パズルのピースを埋めていくように新たなキャリアが始まる

 「工事屋はもう辞めよう。けど、溶接や電気の知識や経験が生かせる場所はないだろうか?」

 あたらに仕事を探し始めた宮島は、ある製紙会社が目に止まった。トイレットペーパー生産工場の修理修繕の仕事を募集していた。募集要項に「電気主任技術者の資格があれば尚可」という一文がある。宮島が持っているのは第2種電気工事士で求められている資格ではなかったが、とにかく面接に出向いて返事を待った。面接を担当した常務から一週間後に連絡があり会社に来てくれという。

「正直に言いいますが、面接には10人きました。
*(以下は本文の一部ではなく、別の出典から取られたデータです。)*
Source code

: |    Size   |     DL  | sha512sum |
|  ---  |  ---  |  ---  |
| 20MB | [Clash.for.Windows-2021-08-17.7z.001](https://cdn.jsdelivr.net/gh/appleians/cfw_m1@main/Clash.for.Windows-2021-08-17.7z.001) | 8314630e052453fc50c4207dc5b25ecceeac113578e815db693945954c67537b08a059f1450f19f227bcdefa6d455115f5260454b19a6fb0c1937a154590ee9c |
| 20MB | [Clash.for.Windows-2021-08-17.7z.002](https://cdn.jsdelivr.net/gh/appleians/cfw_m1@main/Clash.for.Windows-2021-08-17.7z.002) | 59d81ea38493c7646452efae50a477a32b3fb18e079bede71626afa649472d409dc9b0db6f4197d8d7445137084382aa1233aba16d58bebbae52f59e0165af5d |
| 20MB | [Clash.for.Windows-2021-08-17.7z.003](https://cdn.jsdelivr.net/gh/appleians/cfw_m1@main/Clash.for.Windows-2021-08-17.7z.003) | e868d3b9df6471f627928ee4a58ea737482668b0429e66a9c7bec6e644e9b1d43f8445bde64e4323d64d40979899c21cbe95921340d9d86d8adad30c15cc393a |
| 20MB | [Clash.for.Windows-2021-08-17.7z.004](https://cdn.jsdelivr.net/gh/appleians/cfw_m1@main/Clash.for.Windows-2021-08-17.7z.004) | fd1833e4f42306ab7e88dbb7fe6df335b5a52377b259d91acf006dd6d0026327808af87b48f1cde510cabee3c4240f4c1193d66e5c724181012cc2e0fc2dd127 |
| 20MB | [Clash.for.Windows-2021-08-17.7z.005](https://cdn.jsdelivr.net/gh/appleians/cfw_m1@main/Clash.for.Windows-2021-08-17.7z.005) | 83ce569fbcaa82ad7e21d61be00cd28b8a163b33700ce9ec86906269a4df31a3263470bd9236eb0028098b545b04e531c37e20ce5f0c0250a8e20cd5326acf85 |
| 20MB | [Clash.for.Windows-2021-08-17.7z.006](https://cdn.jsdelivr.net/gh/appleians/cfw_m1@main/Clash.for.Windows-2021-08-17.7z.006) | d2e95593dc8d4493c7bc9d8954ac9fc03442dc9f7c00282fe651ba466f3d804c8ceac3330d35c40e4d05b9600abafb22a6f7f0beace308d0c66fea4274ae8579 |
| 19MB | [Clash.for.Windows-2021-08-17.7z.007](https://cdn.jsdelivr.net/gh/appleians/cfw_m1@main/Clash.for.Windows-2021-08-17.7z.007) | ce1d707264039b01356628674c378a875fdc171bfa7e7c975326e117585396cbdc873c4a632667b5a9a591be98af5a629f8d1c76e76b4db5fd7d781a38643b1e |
宮島さんよりいい条件の資格をもっている方々ばかりですが、すべて50代。ということは永くても10年しか働けない。宮島さんだけが30代で唯一若いんです。前任者は資格がないとダメだと言っていますが、私としては若い宮島さんにお願いしたい。なので、現場で前任者に会ってもらいたい」

宮島は前任者から工場で説明を受ける。様々な機械を前にしてあれこれと問われる。

「機械が壊れた場合、溶接で直すこともある。出来るか?」

「溶接の資格あります。出来ます」

「機械は電気で動いている。正確で複雑な動きを機械に与えるために制御盤がある。ここを理解していないと仕事にならないんだ。それは分かるか?」

 宮島が10年の歳月を費やして獲得した技術は電装、配線、人間で例えるなら神経といえばいいだろう。例えば工場の複雑な電装を網の目のように正確に張り巡らしていく仕事だ。ここでいう制御盤というのは個々の機械に正確な動きやリズムを指令する役割で、つまり人間で例えるなら脳だ。これまでの宮島は制御盤と機械を繋げる仕事だった。同じ電気でもまったく畑が異なる。職種が違うのだ。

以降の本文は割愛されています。